Saved data entries:
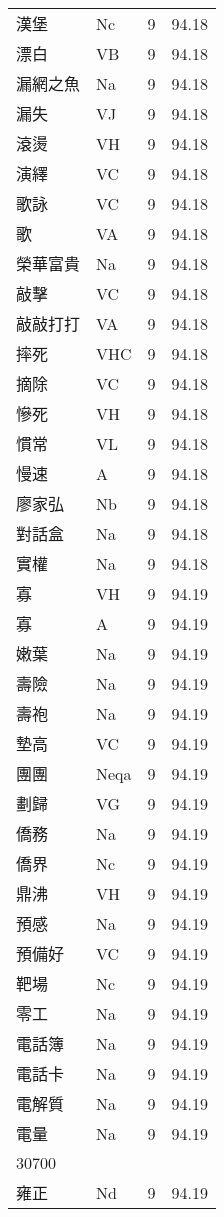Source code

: \documentclass[twocolumn]{book}
\begin{document}
\begin{supertabular}{llrr}
漢堡 & Nc & 9 &  94.18\\
漂白 & VB & 9 &  94.18\\
漏網之魚 & Na & 9 &  94.18\\
漏失 & VJ & 9 &  94.18\\
滾燙 & VH & 9 &  94.18\\
演繹 & VC & 9 &  94.18\\
歌詠 & VC & 9 &  94.18\\
歌 & VA & 9 &  94.18\\
榮華富貴 & Na & 9 &  94.18\\
敲擊 & VC & 9 &  94.18\\
敲敲打打 & VA & 9 &  94.18\\
摔死 & VHC & 9 &  94.18\\
摘除 & VC & 9 &  94.18\\
慘死 & VH & 9 &  94.18\\
慣常 & VL & 9 &  94.18\\
慢速 & A & 9 &  94.18\\
廖家弘 & Nb & 9 &  94.18\\
對話盒 & Na & 9 &  94.18\\
實權 & Na & 9 &  94.18\\
寡 & VH & 9 &  94.19\\
寡 & A & 9 &  94.19\\
嫩葉 & Na & 9 &  94.19\\
壽險 & Na & 9 &  94.19\\
壽袍 & Na & 9 &  94.19\\
墊高 & VC & 9 &  94.19\\
團團 & Neqa & 9 &  94.19\\
劃歸 & VG & 9 &  94.19\\
僑務 & Na & 9 &  94.19\\
僑界 & Nc & 9 &  94.19\\
鼎沸 & VH & 9 &  94.19\\
預感 & Na & 9 &  94.19\\
預備好 & VC & 9 &  94.19\\
靶場 & Nc & 9 &  94.19\\
零工 & Na & 9 &  94.19\\
電話簿 & Na & 9 &  94.19\\
電話卡 & Na & 9 &  94.19\\
電解質 & Na & 9 &  94.19\\
電量 & Na & 9 &  94.19\\
30700\\
雍正 & Nd & 9 &  94.19\\

\end{supertabular}
\end{document}
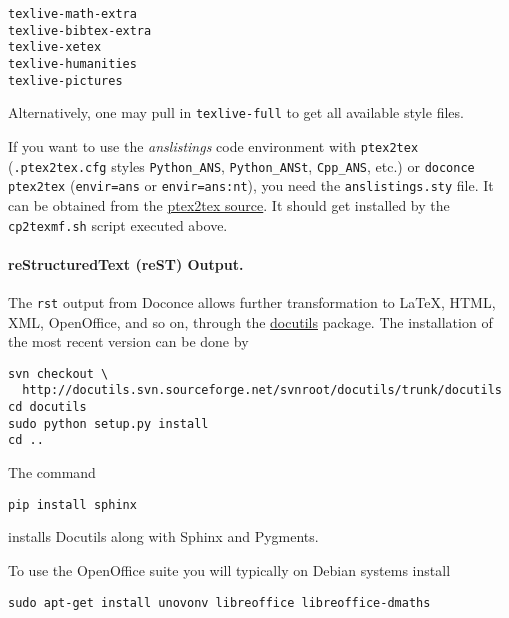 \documentclass[%
oneside,                 %
final,                   %
10pt]{article}
\begin{document}
\begin{Verbatim}[fontsize=\fontsize{9pt}{9pt},tabsize=8,baselinestretch=0.85,fontfamily=tt,xleftmargin=7mm]
texlive-math-extra
texlive-bibtex-extra
texlive-xetex
texlive-humanities
texlive-pictures
\end{Verbatim}
\noindent
Alternatively, one may pull in {\fontsize{10pt}{10pt}\Verb!texlive-full!} to get all available
style files.

If you want to use the \emph{anslistings} code environment with {\fontsize{10pt}{10pt}\Verb!ptex2tex!}
({\fontsize{10pt}{10pt}\Verb!.ptex2tex.cfg!} styles {\fontsize{10pt}{10pt}\Verb!Python_ANS!}, {\fontsize{10pt}{10pt}\Verb!Python_ANSt!}, {\fontsize{10pt}{10pt}\Verb!Cpp_ANS!}, etc.) or
{\fontsize{10pt}{10pt}\Verb!doconce ptex2tex!} ({\fontsize{10pt}{10pt}\Verb!envir=ans!} or {\fontsize{10pt}{10pt}\Verb!envir=ans:nt!}), you need the
{\fontsize{10pt}{10pt}\Verb!anslistings.sty!} file. It can be obtained from
the \href{{https://code.google.com/p/ptex2tex/source/browse/trunk/latex/styles/with_license/anslistings.sty}}{ptex2tex source}. It should get installed
by the {\fontsize{10pt}{10pt}\Verb!cp2texmf.sh!} script executed above.


\paragraph{reStructuredText (reST) Output.}
The {\fontsize{10pt}{10pt}\Verb!rst!} output from Doconce allows further transformation to {\LaTeX},
HTML, XML, OpenOffice, and so on, through the \href{{http://docutils.sourceforge.net}}{docutils} package.  The installation of the
most recent version can be done by

\vspace{4pt}
\begin{Verbatim}[numbers=none,frame=lines,fontsize=\fontsize{9pt}{9pt},labelposition=topline,framesep=2.5mm,framerule=0.7pt]
svn checkout \ 
  http://docutils.svn.sourceforge.net/svnroot/docutils/trunk/docutils
cd docutils
sudo python setup.py install
cd ..
\end{Verbatim}
The command

\vspace{4pt}
\begin{Verbatim}[numbers=none,frame=lines,fontsize=\fontsize{9pt}{9pt},labelposition=topline,framesep=2.5mm,framerule=0.7pt]
pip install sphinx
\end{Verbatim}
installs Docutils along with Sphinx and Pygments.

To use the OpenOffice suite you will typically on Debian systems install
\vspace{4pt}
\begin{Verbatim}[numbers=none,frame=lines,fontsize=\fontsize{9pt}{9pt},labelposition=topline,framesep=2.5mm,framerule=0.7pt]
sudo apt-get install unovonv libreoffice libreoffice-dmaths
\end{Verbatim}
\end{document}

EXERCISE: Check each line of the entries for "OpenOffice" and copy those that have it.

ANSWER SECTION:
HTML, XML, OpenOffice, and so on, through the \href{{http://docutils.sourceforge.net}}{docutils} package.  The installation of the
To use the OpenOffice suite you will typically on Debian systems install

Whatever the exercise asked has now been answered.